Stored data –
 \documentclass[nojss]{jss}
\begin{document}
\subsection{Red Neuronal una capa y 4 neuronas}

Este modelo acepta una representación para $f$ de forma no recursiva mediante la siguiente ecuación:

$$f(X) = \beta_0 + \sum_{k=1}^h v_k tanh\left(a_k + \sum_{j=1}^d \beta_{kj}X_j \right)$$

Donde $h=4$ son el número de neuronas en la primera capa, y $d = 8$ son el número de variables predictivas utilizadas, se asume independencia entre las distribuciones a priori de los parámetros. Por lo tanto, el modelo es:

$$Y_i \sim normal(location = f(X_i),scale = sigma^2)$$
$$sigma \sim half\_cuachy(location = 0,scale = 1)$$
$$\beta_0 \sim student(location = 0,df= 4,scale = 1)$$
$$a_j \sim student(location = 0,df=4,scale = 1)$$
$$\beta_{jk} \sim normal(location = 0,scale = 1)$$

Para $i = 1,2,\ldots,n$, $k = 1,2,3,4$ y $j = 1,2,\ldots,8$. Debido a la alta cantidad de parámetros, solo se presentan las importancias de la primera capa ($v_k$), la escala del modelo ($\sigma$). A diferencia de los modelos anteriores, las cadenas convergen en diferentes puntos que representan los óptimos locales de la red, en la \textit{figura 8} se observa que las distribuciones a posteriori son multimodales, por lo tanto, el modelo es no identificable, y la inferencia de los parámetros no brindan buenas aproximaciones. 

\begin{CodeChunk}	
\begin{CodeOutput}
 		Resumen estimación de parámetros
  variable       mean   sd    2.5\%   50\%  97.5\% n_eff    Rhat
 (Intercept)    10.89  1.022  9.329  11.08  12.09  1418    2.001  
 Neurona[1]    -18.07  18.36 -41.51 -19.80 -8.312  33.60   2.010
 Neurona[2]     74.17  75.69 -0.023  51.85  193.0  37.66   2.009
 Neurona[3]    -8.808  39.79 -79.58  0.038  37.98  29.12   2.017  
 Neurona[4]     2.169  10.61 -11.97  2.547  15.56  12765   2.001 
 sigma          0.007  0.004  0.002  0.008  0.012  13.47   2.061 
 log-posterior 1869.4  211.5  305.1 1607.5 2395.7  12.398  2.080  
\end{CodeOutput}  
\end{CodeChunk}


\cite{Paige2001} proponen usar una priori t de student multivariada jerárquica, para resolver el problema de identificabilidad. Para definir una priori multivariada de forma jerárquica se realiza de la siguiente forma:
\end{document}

Action item – Please copy out each entry exactly as it appears above.

Solution –
 \documentclass[nojss]{jss}
\begin{document}
\subsection{Red Neuronal una capa y 4 neuronas}

Este modelo acepta una representación para $f$ de forma no recursiva mediante la siguiente ecuación:

$$f(X) = \beta_0 + \sum_{k=1}^h v_k tanh\left(a_k + \sum_{j=1}^d \beta_{kj}X_j \right)$$

Donde $h=4$ son el número de neuronas en la primera capa, y $d = 8$ son el número de variables predictivas utilizadas, se asume independencia entre las distribuciones a priori de los parámetros. Por lo tanto, el modelo es:

$$Y_i \sim normal(location = f(X_i),scale = sigma^2)$$
$$sigma \sim half\_cuachy(location = 0,scale = 1)$$
$$\beta_0 \sim student(location = 0,df= 4,scale = 1)$$
$$a_j \sim student(location = 0,df=4,scale = 1)$$
$$\beta_{jk} \sim normal(location = 0,scale = 1)$$

Para $i = 1,2,\ldots,n$, $k = 1,2,3,4$ y $j = 1,2,\ldots,8$. Debido a la alta cantidad de parámetros, solo se presentan las importancias de la primera capa ($v_k$), la escala del modelo ($\sigma$). A diferencia de los modelos anteriores, las cadenas convergen en diferentes puntos que representan los óptimos locales de la red, en la \textit{figura 8} se observa que las distribuciones a posteriori son multimodales, por lo tanto, el modelo es no identificable, y la inferencia de los parámetros no brindan buenas aproximaciones. 

\begin{CodeChunk}	
\begin{CodeOutput}
 		Resumen estimación de parámetros
  variable       mean   sd    2.5\%   50\%  97.5\% n_eff    Rhat
 (Intercept)    10.89  1.022  9.329  11.08  12.09  1418    2.001  
 Neurona[1]    -18.07  18.36 -41.51 -19.80 -8.312  33.60   2.010
 Neurona[2]     74.17  75.69 -0.023  51.85  193.0  37.66   2.009
 Neurona[3]    -8.808  39.79 -79.58  0.038  37.98  29.12   2.017  
 Neurona[4]     2.169  10.61 -11.97  2.547  15.56  12765   2.001 
 sigma          0.007  0.004  0.002  0.008  0.012  13.47   2.061 
 log-posterior 1869.4  211.5  305.1 1607.5 2395.7  12.398  2.080  
\end{CodeOutput}  
\end{CodeChunk}


\cite{Paige2001} proponen usar una priori t de student multivariada jerárquica, para resolver el problema de identificabilidad. Para definir una priori multivariada de forma jerárquica se realiza de la siguiente forma:
\end{document}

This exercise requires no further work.